At an event in Washington, D.C., IBM discusses cyber-security best practices for the electric power sector to adopt and live by.

WASHINGTON, D.C.–With the threat of cyber-security breaches impacting the electric power sector increasing, IBM has come up with a set of best practices for energy and utility organizations to adopt and live by.

At an event featuring leaders from various parts of the electric power ecosystem here, IBM opened up the floor for discussion about cyber-security in the electric power sector, proposing that there are practical ways to improve management and execution of enterprisewide cyber-security.

Indeed, Andy Bochman, security energy leader for IBM Security, said one of the core best practices or recommendations IBM has for electric power organizations regarding cyber-security is that they understand that change begins at the top.

“The best way for a utility to introduce cyber-security into its infrastructure is to go in with a high-ranking executive to own the cyber-security risk for the enterprise,” Bochman said.

An IBM paper on the subject said, “IBM believes that no other single action will do more to galvanize a new approach to security in an organization than the appointment and empowerment of a Chief Security Officer (CSO) responsible for enterprisewide cyber-security and compliance. The CSO must have ultimate control and responsibility for securing IT and OT [operational technology] across all lines of business, and as needed, into the extended supply chain.”

Michael Kuberski, Chief Information Security Officer (CISO) at Pepco Holdings, said his role does exactly that. Pepco Holdings is the primary utility company in the Washington, DC, area. Pepco Holdings is one of the largest energy delivery companies in the Mid-Atlantic region, serving about 2 million customers in Delaware, the District of Columbia, Maryland and New Jersey. Kuberski told eWEEK he just earned his new title this year, as he was formerly Pepco’s manager of enterprise architecture and now in the newly minted role of CISO where he looks at cyber-security from an enterprise view.

Kuberski makes no bones about the need for fastidious security at Pepco. “We see ourselves as a clear target being near the White House,” he said. “So we look at cyber-security across the enterprise.”

IBM notes that as the planet becomes smarter and increasingly interconnected, critical infrastructure systems that were previously isolated from other networks are now connected with both critical and non-critical systems—many of which are not under the direct control of infrastructure operators. This interconnectedness can enable many new efficiencies and conveniences. But it also means that, while every business must continue to refine and improve its security capabilities, critical infrastructure industries—like electric utilities and associated providers of technology and services—must adopt best practices in policy and controls.

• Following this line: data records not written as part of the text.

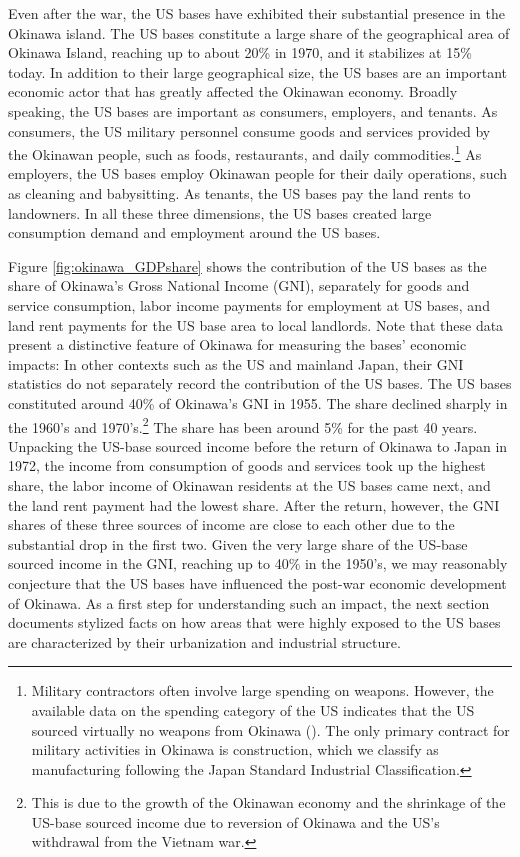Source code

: \documentclass[12pt, unicode, a4paper]{article}
\newcommand{\1}{\mbox{1}\hspace{-0.25em}\mbox{l}} %
\begin{document}
Even after the war, the US bases have exhibited their substantial presence in the Okinawa island.
The US bases constitute a large share of the geographical area of Okinawa Island, reaching up to about 20\% in 1970, and it stabilizes at 15\% today.
In addition to their large geographical size, the US bases are an important economic actor that has greatly affected the Okinawan economy. 
Broadly speaking, the US bases are important as consumers, employers, and tenants. 
As consumers, the US military personnel consume goods and services provided by the Okinawan people, such as foods, restaurants, and daily commodities.\footnote{
Military contractors often involve large spending on weapons. However, the available data on the spending category of the US indicates that the US sourced virtually no weapons from Okinawa (\citealt{ReversionIssuesStudyGroup}). 
The only primary contract for military activities in Okinawa is construction, which we classify as manufacturing following the Japan Standard Industrial Classification.
}
As employers, the US bases employ Okinawan people for their daily operations, such as cleaning and babysitting. As tenants, the US bases pay the land rents to landowners.
In all these three dimensions, the US bases created large consumption demand and employment around the US bases.

Figure \ref{fig:okinawa_GDPshare} shows the contribution of the US bases as the share of Okinawa's Gross National Income (GNI), separately for goods and service consumption, labor income payments for employment at US bases, and land rent payments for the US base area to local landlords.
Note that these data present a distinctive feature of Okinawa for measuring the bases' economic impacts: In other contexts such as the US and mainland Japan, their GNI statistics do not separately record the contribution of the US bases.
The US bases constituted around 40\% of Okinawa's GNI in 1955. The share declined sharply in the 1960's and 1970's.\footnote{This is due to the growth of the Okinawan economy and the shrinkage of the US-base sourced income due to reversion of Okinawa and the US's withdrawal from the Vietnam war.}
The share has been around 5\% for the past 40 years. 
Unpacking the US-base sourced income before the return of Okinawa to Japan in 1972, the income from consumption of goods and services took up the highest share, the labor income of Okinawan residents at the US bases came next, and the land rent payment had the lowest share. After the return, however, the GNI shares of these three sources of income are close to each other due to the substantial drop in the first two. 
Given the very large share of the US-base sourced income in the GNI, reaching up to 40\% in the 1950's, we may reasonably conjecture that the US bases have influenced the post-war economic development of Okinawa. 
As a first step for understanding such an impact, the next section documents stylized facts on how areas that were highly exposed to the US bases are characterized by their urbanization and industrial structure. 
\end{document}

“For as long as the electric grid is going to rely on digital infrastructure to operate, we’re going to be concerned about cyber-security,” said Scott Aaronson, director of government affairs at Edison Electric Institute (EEI), the association of shareholder-owned electric companies.

To be sure, whether motivated by international competition, corporate espionage, nation-state sponsored espionage, political ideology, organized crime, a grudge against an employer or even idealism, malicious hacking continues to expand. The proliferation of “how to hack” materials online does not help matters. Nor do the free or affordable high-powered tools make things any easier for security professionals. Social networking also makes sharing both information and successful techniques just as easy for these hackers as for anyone else. The combination of complex network connections that no one fully owns, a largely opaque software supply chain and the vulnerabilities inherent with human operators provide a ripe environment for hackers and those with malicious intent, IBM said.

Moreover, traditionally, a single-direction flow of power and data on isolated systems was the norm. Yet that is now giving way to more dynamic and integrated electricity production and delivery systems along with advanced metering infrastructure, IBM said. Sensitive operations and personal data are now moving over common or integrated communications infrastructure, flowing in multiple directions within a dense, multi-nodal system.